Доминирование в сегодняшнем мире представительных демократий подводит к ещё одному важному выводу. Целенаправленный и разумный поиск решения рано или поздно превосходит слепой естественный отбор. Колесо быстрее копыт, самолёт быстрее птицы. Искусственное распределение бремени власти на большее количество людей, ее децентрализация в демократическом государстве намного эффективнее возникавших естественным путем монархий или тираний.
Современных политиков часто ругают за то, что они не склонны планировать дальше следующих выборов, тогда как при пожизненном правлении достаточно молодой монарх или диктатор заинтересован думать на десятилетия вперед. А на самом деле всё получается наоборот. Фараоны тратили огромные ресурсы на совершенно бесполезные пирамиды, а при нынешних скоропортящихся президентах люди строят гигантские небоскрёбы, плотины и заводы. Почему так? Может быть всё-таки потому, что они «царствуют, но не правят»? Может быть такую полезную функцию власти как координация усилий множества людей ради общего дела, возможно реализовать без её участия? Может быть ключевую роль в постройке пирамид, плотин и кораблей играли не цари и министры, а инженеры и изобретатели?
Может быть сейчас, впервые в истории человечества, развитие науки и технологий достигло такого уровня, при котором вообще не нужен единый центр управления? И общество сможет самоорганизоваться, отбросив, наконец, рудименты в виде централизованной власти, которая с упорством мухи, бьющейся о стекло, инстинктивно стремится «укреплять вертикаль» как это делали альфа-самцы в стаде.
Ведь почти все конкретные решения сейчас принимают уже не министры и депутаты, а советники и эксперты. Времена, когда царь собственноручно строил военный флот, давно прошли. Современное общество слишком сложно, чтобы им могли управлять несколько сотен профессиональных функционеров. Их приходится терпеть, так как до недавнего времени в принципе не существовало возможности быстро выработать компетентное коллективное решение по любому вопросу. В таких условиях наличие «главного», который принимал все решения единолично, иногда позволяло сделать верный шаг и «поймать волну».

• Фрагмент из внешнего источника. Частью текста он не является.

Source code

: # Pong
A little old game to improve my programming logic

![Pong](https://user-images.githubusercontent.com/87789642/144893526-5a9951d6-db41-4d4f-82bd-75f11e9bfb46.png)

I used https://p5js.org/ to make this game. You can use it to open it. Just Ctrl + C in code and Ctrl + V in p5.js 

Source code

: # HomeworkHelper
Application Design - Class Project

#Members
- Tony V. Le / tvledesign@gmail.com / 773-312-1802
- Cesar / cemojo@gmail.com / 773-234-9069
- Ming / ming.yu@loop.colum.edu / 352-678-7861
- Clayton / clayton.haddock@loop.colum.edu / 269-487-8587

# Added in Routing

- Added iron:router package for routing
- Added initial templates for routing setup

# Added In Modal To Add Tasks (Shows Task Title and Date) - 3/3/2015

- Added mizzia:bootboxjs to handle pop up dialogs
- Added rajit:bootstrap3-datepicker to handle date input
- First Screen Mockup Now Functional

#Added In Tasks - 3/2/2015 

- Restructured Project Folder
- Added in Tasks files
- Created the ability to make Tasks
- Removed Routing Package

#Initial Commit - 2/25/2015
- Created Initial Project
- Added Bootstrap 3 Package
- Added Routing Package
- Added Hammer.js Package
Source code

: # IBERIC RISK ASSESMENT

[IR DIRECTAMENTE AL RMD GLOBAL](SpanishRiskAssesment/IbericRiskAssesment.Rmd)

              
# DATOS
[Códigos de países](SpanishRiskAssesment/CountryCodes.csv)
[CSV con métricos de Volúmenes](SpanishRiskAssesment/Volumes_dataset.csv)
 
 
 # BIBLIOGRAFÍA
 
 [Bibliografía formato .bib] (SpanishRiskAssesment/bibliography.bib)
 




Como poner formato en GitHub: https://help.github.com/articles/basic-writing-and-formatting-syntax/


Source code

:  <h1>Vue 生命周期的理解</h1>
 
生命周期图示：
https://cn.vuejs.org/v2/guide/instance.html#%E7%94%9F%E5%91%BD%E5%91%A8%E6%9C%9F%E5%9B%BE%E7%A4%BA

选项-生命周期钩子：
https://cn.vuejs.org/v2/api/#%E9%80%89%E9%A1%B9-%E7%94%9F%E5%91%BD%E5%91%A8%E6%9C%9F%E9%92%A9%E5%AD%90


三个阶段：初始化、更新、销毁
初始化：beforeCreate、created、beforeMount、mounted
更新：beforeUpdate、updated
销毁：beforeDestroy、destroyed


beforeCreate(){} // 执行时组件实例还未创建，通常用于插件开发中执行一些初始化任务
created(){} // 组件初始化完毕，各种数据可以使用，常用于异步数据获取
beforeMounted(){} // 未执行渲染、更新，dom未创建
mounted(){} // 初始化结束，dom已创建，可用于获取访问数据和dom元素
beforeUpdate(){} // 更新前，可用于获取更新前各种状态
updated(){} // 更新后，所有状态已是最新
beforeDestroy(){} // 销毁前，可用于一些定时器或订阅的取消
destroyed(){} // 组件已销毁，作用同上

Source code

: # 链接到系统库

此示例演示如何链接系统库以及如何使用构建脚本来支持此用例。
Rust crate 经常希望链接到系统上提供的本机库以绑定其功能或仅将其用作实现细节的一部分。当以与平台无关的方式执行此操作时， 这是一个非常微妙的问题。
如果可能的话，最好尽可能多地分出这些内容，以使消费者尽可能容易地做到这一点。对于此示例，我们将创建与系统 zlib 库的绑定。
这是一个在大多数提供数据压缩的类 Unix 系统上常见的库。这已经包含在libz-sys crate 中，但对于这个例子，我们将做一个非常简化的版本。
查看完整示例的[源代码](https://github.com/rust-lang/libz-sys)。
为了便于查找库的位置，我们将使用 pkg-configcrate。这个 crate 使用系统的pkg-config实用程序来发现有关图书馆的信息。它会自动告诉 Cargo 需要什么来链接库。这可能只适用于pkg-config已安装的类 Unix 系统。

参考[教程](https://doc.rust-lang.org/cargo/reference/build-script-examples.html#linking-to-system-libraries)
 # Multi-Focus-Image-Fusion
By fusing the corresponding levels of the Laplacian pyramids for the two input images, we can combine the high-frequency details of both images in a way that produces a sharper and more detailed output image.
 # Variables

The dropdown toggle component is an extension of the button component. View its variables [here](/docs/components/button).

Сейчас, с появлением Интернета и дешевых мощных компьютеров, задача создания системы, способной в реальном времени координировать действия крупных групп людей уже не выглядит утопией. И зачем тогда вообще нужны президенты и парламенты? В каждой конкретной сфере решения должен принимать ситуативный лидер, который чувствует «волну». Как показывает опыт, отсутствие гарантий сохранения власти на длительный срок имеет больше плюсов, чем минусов. Широкие возможности для злоупотреблений при пожизненной неограниченной власти значительно перевешивают преимущества дальнего горизонта планирования. Да и сама возможность такого планирования сомнительна. А благодаря прозрачности и системе учета репутации, «страна будет знать своих героев», и герои будут это отлично понимать, так что ни один из них не станет жертвовать долгосрочным успехом ради сиюминутной выгоды.
Впрочем, мы забегаем вперёд. Прежде чем двигаться дальше, стоит подробнее рассмотреть эволюцию государства как доминирующей формы социального устройства в наши дни.

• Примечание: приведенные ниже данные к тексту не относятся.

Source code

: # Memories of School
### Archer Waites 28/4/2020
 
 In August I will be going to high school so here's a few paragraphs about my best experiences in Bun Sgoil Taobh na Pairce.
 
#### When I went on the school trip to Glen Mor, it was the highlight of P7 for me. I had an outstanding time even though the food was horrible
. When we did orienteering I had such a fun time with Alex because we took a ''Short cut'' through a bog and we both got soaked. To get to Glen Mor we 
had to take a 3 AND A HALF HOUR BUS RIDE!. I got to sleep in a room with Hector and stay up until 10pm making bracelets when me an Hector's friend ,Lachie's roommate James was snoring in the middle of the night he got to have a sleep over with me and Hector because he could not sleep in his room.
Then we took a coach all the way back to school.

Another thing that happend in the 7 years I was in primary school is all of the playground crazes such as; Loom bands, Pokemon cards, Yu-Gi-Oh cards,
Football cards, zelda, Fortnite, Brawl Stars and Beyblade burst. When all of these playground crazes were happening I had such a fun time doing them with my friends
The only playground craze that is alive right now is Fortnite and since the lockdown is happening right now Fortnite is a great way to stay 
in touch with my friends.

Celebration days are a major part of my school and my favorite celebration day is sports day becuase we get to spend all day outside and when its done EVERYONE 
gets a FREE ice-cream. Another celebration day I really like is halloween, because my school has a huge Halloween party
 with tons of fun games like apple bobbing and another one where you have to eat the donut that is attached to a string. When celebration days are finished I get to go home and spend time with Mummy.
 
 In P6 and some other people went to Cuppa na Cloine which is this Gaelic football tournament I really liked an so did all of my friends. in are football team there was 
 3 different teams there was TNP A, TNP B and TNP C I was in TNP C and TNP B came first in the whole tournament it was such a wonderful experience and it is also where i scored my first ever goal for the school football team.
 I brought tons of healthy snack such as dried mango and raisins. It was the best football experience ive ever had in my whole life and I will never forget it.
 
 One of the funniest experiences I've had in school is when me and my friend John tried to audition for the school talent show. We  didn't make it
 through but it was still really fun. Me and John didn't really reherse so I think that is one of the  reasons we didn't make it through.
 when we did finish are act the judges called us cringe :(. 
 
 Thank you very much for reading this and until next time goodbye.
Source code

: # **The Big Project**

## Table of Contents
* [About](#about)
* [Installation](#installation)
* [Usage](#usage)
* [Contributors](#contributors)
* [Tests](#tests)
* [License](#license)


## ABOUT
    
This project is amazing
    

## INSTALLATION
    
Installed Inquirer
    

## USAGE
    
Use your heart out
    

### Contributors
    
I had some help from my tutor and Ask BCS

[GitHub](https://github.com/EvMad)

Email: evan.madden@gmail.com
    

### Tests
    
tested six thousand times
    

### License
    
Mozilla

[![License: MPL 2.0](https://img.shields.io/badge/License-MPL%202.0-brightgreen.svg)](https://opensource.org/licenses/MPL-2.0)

Как меняется общественный строй
Люди, хвалившиеся тем, что сделали революцию, всегда убеждались на другой день, что они не знали, что делали — что сделанная революция совсем не похожа на ту, которую они хотели сделать.
Фридрих ЭнгельсГосударство в своём развитии также прошло несколько этапов, или, пользуясь терминологией Маркса — общественно-исторических формаций[9]. Марксизм выделяет пять главных формаций — первобытнообщинную, рабовладельческую, феодальную, капиталистическую и коммунистическую. С коммунизмом как-то не срослось, зато первые четыре выглядят достаточно убедительно, и, учитывая, что в общественных науках трудно выделить единственно верный подход, особенно в вопросах классификации и периодизации, которые являются искусственным упрощением непрерывного и изменчивого мира, мы рискнём воспользоваться идеями Маркса, сделав до того небольшое отступление.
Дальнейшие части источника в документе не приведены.